We don’t see it — we just know it’s coming for us.
This can result in a prolonged sense of unease, which is exasperated by times like these, with no definitive timetable to put the pandemic behind us.
“That apprehension, that worry, our body’s only designed to deal with that for a certain period of time,” Jay Somers explains while sharing his bear analogy. “Ten thousand years ago, we were running away from a bear, it lasted 10, 15 minutes. We either got away or the bear got us. It didn’t go on for months.
“The adrenal gland in our body produces stress hormones,” adds Somers, a physician assistant working at Nevada Family Psychiatry. “We’re designed to run away or to fight danger, but that danger is not meant to last for days or weeks or months or years. When it does, we get into this fatigue state. I think that’s what’s gripping people the most these days. They’re not acutely impaired, but they’re chronically impaired to the point where it’s really starting to affect their lives.”
Especially concerning is that these issues could have lingering effects.
“People are having more mental health symptoms than they normally would, and that increase seems to persist over time,” UNLV’s Benning says. “One of the things that was really striking about why some of these symptom changes occurred is that they occurred when people’s physical activity decreased and their screen time increased.

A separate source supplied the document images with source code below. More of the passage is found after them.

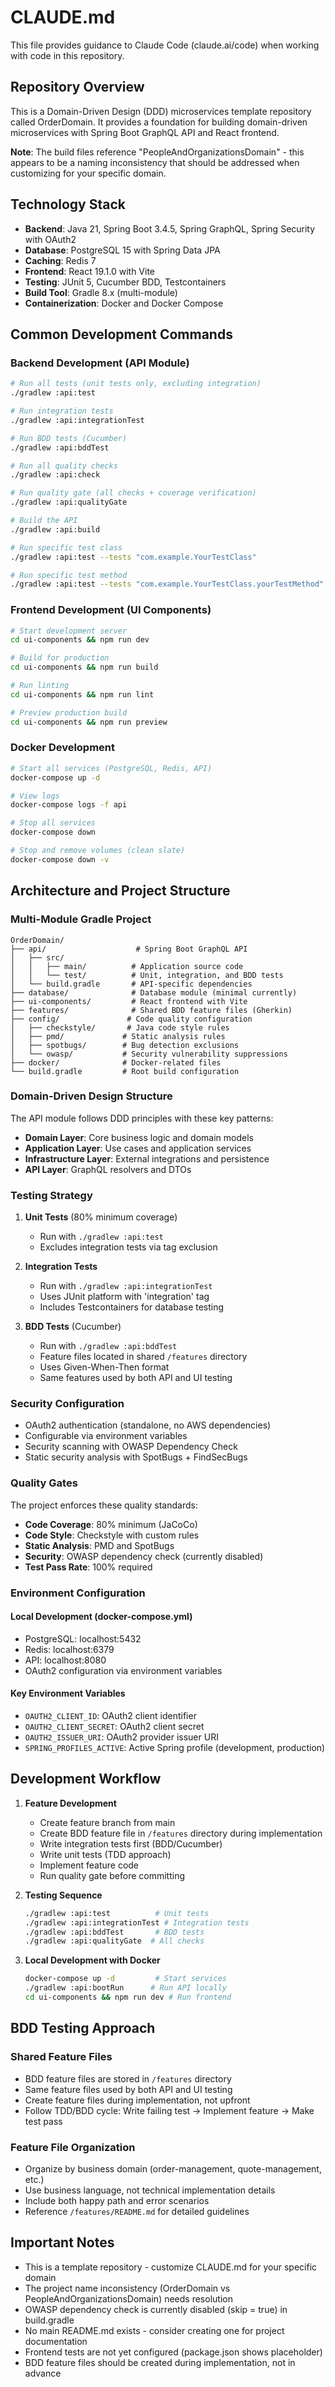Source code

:# CLAUDE.md

This file provides guidance to Claude Code (claude.ai/code) when working with code in this repository.

## Repository Overview

This is a Domain-Driven Design (DDD) microservices template repository called OrderDomain. It provides a foundation for building domain-driven microservices with Spring Boot GraphQL API and React frontend.

**Note**: The build files reference "PeopleAndOrganizationsDomain" - this appears to be a naming inconsistency that should be addressed when customizing for your specific domain.

## Technology Stack

- **Backend**: Java 21, Spring Boot 3.4.5, Spring GraphQL, Spring Security with OAuth2
- **Database**: PostgreSQL 15 with Spring Data JPA
- **Caching**: Redis 7
- **Frontend**: React 19.1.0 with Vite
- **Testing**: JUnit 5, Cucumber BDD, Testcontainers
- **Build Tool**: Gradle 8.x (multi-module)
- **Containerization**: Docker and Docker Compose

## Common Development Commands

### Backend Development (API Module)

```bash
# Run all tests (unit tests only, excluding integration)
./gradlew :api:test

# Run integration tests
./gradlew :api:integrationTest

# Run BDD tests (Cucumber)
./gradlew :api:bddTest

# Run all quality checks
./gradlew :api:check

# Run quality gate (all checks + coverage verification)
./gradlew :api:qualityGate

# Build the API
./gradlew :api:build

# Run specific test class
./gradlew :api:test --tests "com.example.YourTestClass"

# Run specific test method
./gradlew :api:test --tests "com.example.YourTestClass.yourTestMethod"
```

### Frontend Development (UI Components)

```bash
# Start development server
cd ui-components && npm run dev

# Build for production
cd ui-components && npm run build

# Run linting
cd ui-components && npm run lint

# Preview production build
cd ui-components && npm run preview
```

### Docker Development

```bash
# Start all services (PostgreSQL, Redis, API)
docker-compose up -d

# View logs
docker-compose logs -f api

# Stop all services
docker-compose down

# Stop and remove volumes (clean slate)
docker-compose down -v
```

## Architecture and Project Structure

### Multi-Module Gradle Project

```
OrderDomain/
├── api/                    # Spring Boot GraphQL API
│   ├── src/
│   │   ├── main/          # Application source code
│   │   └── test/          # Unit, integration, and BDD tests
│   └── build.gradle       # API-specific dependencies
├── database/              # Database module (minimal currently)
├── ui-components/         # React frontend with Vite
├── features/              # Shared BDD feature files (Gherkin)
├── config/               # Code quality configuration
│   ├── checkstyle/       # Java code style rules
│   ├── pmd/             # Static analysis rules
│   ├── spotbugs/        # Bug detection exclusions
│   └── owasp/           # Security vulnerability suppressions
├── docker/              # Docker-related files
└── build.gradle         # Root build configuration
```

### Domain-Driven Design Structure

The API module follows DDD principles with these key patterns:
- **Domain Layer**: Core business logic and domain models
- **Application Layer**: Use cases and application services
- **Infrastructure Layer**: External integrations and persistence
- **API Layer**: GraphQL resolvers and DTOs

### Testing Strategy

1. **Unit Tests** (80% minimum coverage)
   - Run with `./gradlew :api:test`
   - Excludes integration tests via tag exclusion

2. **Integration Tests**
   - Run with `./gradlew :api:integrationTest`
   - Uses JUnit platform with 'integration' tag
   - Includes Testcontainers for database testing

3. **BDD Tests** (Cucumber)
   - Run with `./gradlew :api:bddTest`
   - Feature files located in shared `/features` directory
   - Uses Given-When-Then format
   - Same features used by both API and UI testing

### Security Configuration

- OAuth2 authentication (standalone, no AWS dependencies)
- Configurable via environment variables
- Security scanning with OWASP Dependency Check
- Static security analysis with SpotBugs + FindSecBugs

### Quality Gates

The project enforces these quality standards:
- **Code Coverage**: 80% minimum (JaCoCo)
- **Code Style**: Checkstyle with custom rules
- **Static Analysis**: PMD and SpotBugs
- **Security**: OWASP dependency check (currently disabled)
- **Test Pass Rate**: 100% required

### Environment Configuration

#### Local Development (docker-compose.yml)
- PostgreSQL: localhost:5432
- Redis: localhost:6379
- API: localhost:8080
- OAuth2 configuration via environment variables

#### Key Environment Variables
- `OAUTH2_CLIENT_ID`: OAuth2 client identifier
- `OAUTH2_CLIENT_SECRET`: OAuth2 client secret
- `OAUTH2_ISSUER_URI`: OAuth2 provider issuer URI
- `SPRING_PROFILES_ACTIVE`: Active Spring profile (development, production)

## Development Workflow

1. **Feature Development**
   - Create feature branch from main
   - Create BDD feature file in `/features` directory during implementation
   - Write integration tests first (BDD/Cucumber)
   - Write unit tests (TDD approach)
   - Implement feature code
   - Run quality gate before committing

2. **Testing Sequence**
   ```bash
   ./gradlew :api:test          # Unit tests
   ./gradlew :api:integrationTest # Integration tests  
   ./gradlew :api:bddTest       # BDD tests
   ./gradlew :api:qualityGate  # All checks
   ```

3. **Local Development with Docker**
   ```bash
   docker-compose up -d         # Start services
   ./gradlew :api:bootRun      # Run API locally
   cd ui-components && npm run dev # Run frontend
   ```

## BDD Testing Approach

### Shared Feature Files
- BDD feature files are stored in `/features` directory
- Same feature files used by both API and UI testing
- Create feature files during implementation, not upfront
- Follow TDD/BDD cycle: Write failing test → Implement feature → Make test pass

### Feature File Organization
- Organize by business domain (order-management, quote-management, etc.)
- Use business language, not technical implementation details
- Include both happy path and error scenarios
- Reference `/features/README.md` for detailed guidelines

## Important Notes

- This is a template repository - customize CLAUDE.md for your specific domain
- The project name inconsistency (OrderDomain vs PeopleAndOrganizationsDomain) needs resolution
- OWASP dependency check is currently disabled (skip = true) in build.gradle
- No main README.md exists - consider creating one for project documentation
- Frontend tests are not yet configured (package.json shows placeholder)
- BDD feature files should be created during implementation, not in advance
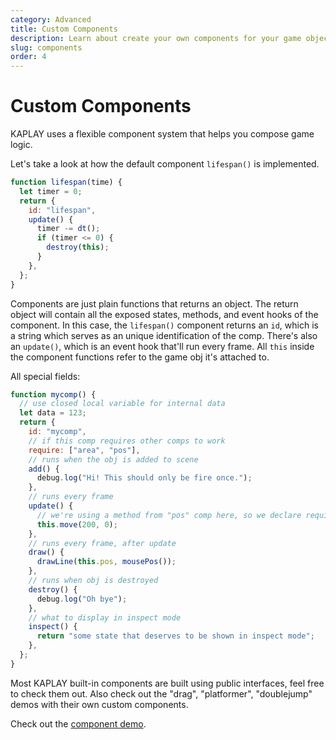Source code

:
 ```yaml
---
category: Advanced
title: Custom Components
description: Learn about create your own components for your game objects.
slug: components
order: 4
---
```


# Custom Components

KAPLAY uses a flexible component system that helps you compose game logic.

Let's take a look at how the default component `lifespan()` is implemented.

```js
function lifespan(time) {
  let timer = 0;
  return {
    id: "lifespan",
    update() {
      timer -= dt();
      if (timer <= 0) {
        destroy(this);
      }
    },
  };
}
```

Components are just plain functions that returns an object. The return object will contain all the exposed states, methods, and event hooks of the component. In this case, the `lifespan()` component returns an `id`, which is a string which serves as an unique identification of the comp. There's also an `update()`, which is an event hook that'll run every frame. All `this` inside the component functions refer to the game obj it's attached to.

All special fields:

```js
function mycomp() {
  // use closed local variable for internal data
  let data = 123;
  return {
    id: "mycomp",
    // if this comp requires other comps to work
    require: ["area", "pos"],
    // runs when the obj is added to scene
    add() {
      debug.log("Hi! This should only be fire once.");
    },
    // runs every frame
    update() {
      // we're using a method from "pos" comp here, so we declare require "pos" above
      this.move(200, 0);
    },
    // runs every frame, after update
    draw() {
      drawLine(this.pos, mousePos());
    },
    // runs when obj is destroyed
    destroy() {
      debug.log("Oh bye");
    },
    // what to display in inspect mode
    inspect() {
      return "some state that deserves to be shown in inspect mode";
    },
  };
}
```

Most KAPLAY built-in components are built using public interfaces, feel free to check them out. Also check out the "drag", "platformer", "doublejump" demos with their own custom components.

Check out the [component demo](https://play.kaboomjs.com).
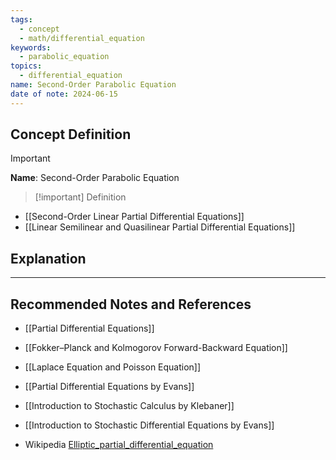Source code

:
 ```yaml
---
tags:
  - concept
  - math/differential_equation
keywords:
  - parabolic_equation
topics:
  - differential_equation
name: Second-Order Parabolic Equation
date of note: 2024-06-15
---
```


## Concept Definition

>[!important]
>**Name**: Second-Order Parabolic Equation

>[!important] Definition
>

- [[Second-Order Linear Partial Differential Equations]]
- [[Linear Semilinear and Quasilinear Partial Differential Equations]]


## Explanation





-----------
##  Recommended Notes and References

- [[Partial Differential Equations]]

- [[Fokker–Planck and Kolmogorov Forward-Backward Equation]]
- [[Laplace Equation and Poisson Equation]]


- [[Partial Differential Equations by Evans]]
- [[Introduction to Stochastic Calculus by Klebaner]]
- [[Introduction to Stochastic Differential Equations by Evans]]
- Wikipedia [Elliptic_partial_differential_equation](https://en.wikipedia.org/wiki/Elliptic_partial_differential_equation)
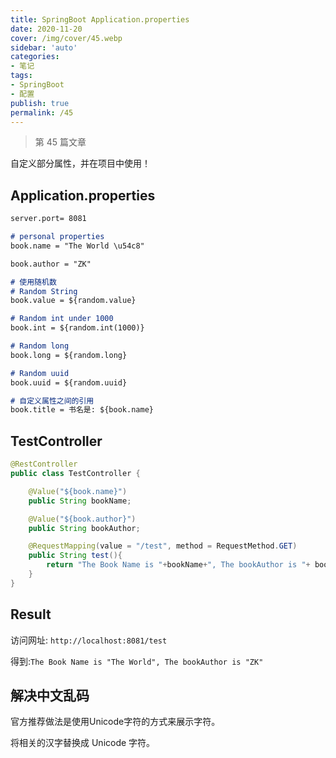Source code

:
 ```yaml
---
title: SpringBoot Application.properties
date: 2020-11-20
cover: /img/cover/45.webp
sidebar: 'auto'
categories:
- 笔记
tags:
- SpringBoot
- 配置
publish: true
permalink: /45
---
```


> 第 45 篇文章
<!-- more -->

自定义部分属性，并在项目中使用！

## Application.properties

``` md
server.port= 8081

# personal properties
book.name = "The World \u54c8"

book.author = "ZK"

# 使用随机数
# Random String
book.value = ${random.value}

# Random int under 1000
book.int = ${random.int(1000)}

# Random long
book.long = ${random.long}

# Random uuid
book.uuid = ${random.uuid}

# 自定义属性之间的引用
book.title = 书名是: ${book.name}
```


## TestController

```java
@RestController
public class TestController {

    @Value("${book.name}")
    public String bookName;

    @Value("${book.author}")
    public String bookAuthor;

    @RequestMapping(value = "/test", method = RequestMethod.GET)
    public String test(){
        return "The Book Name is "+bookName+", The bookAuthor is "+ bookAuthor;
    }
}
```


## Result
访问网址: `http://localhost:8081/test`

得到:`The Book Name is "The World", The bookAuthor is "ZK"`

## 解决中文乱码

官方推荐做法是使用Unicode字符的方式来展示字符。

将相关的汉字替换成 Unicode 字符。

What’s disheartening “is that when there was an intervention done to increase people’s physical activity, that didn’t lead to a rebound of their mood or a decrease in their depression symptoms or anxiety symptoms. “What it suggests is that it’s not necessarily the lack of physical activity itself that has contributed to people’s increased symptoms, but rather the lack of social connection,” Benning says.
“Coronavirus has caused all sorts of losses in our lives,” Somers says. “Not being able to connect with family and friends, and losing things like birthdays and anniversaries and holidays, as with many things in our lives, we don’t realize how important these events are until we can’t do them anymore.
“That really has this kind of lingering effect,” he continues. “It’s kind of like walking with an anchor behind you. You can do it for a short period of time, but suddenly you’re like, ‘Oh, my god, this is really tough.’ ”
Finding a way to cope
It’s 10 a.m. and she’s still in her pajamas.
This is a rare moment for HopeLink’s Lockhart, who is normally up and at it by 4:30 a.m.
This past Monday, though, was different.
“I got up this morning and I was just like, ‘I’m tired. All of this, all of the time,’ ” she says. “I finally went, ‘You know what? I’m taking a day just to chill.’ ”
Hitting pause on life is one way of attempting to manage pandemic fatigue.
Tatlock has coped, in part, by using his medical research background to parse various COVID-19 studies available on science search engines such as PubMed and then sharing the data on his Facebook page.
“I was just trying to give out good information. That might have been my way to press through it,” he says. “I started becoming this guy who was trying to peddle hope.”
Of course, there is no universal panacea for easing the mental strain of an ongoing pandemic.
“The reality is that there’s no magic pill, there’s no mantra, there’s no perfect therapy that suddenly makes this all reasonable,” Somers says.
For restaurant owner Badzjo, it’s been about maintaining a glass-half-full perspective — even if the glass occasionally has seemed like it was full of rancid milk.
“For a while, when we went back to the harsher restrictions, I was ready to throw my hands up, like, ‘Let’s just shut down for a few weeks and be done with it,’ ” she acknowledges. “But I’m glad I didn’t. It definitely took some internal fights to decide, ‘OK, let’s just keep going.’ A lot of people were in the same boat, just too tired of fighting, but I feel optimistic now, just seeing people be more comfortable and seeing things coming back slowly but surely.”
Music promoter Gist also says his perspective has brightened of late.
One key for him: watching less news coverage of COVID-19, which he contracted last year.
He keeps his mind off things by taking long drives, cranking his favorite bands until those bands can return to the stage.
“I try not to over-stress,” he says. “This COVID taxes our brain, man.”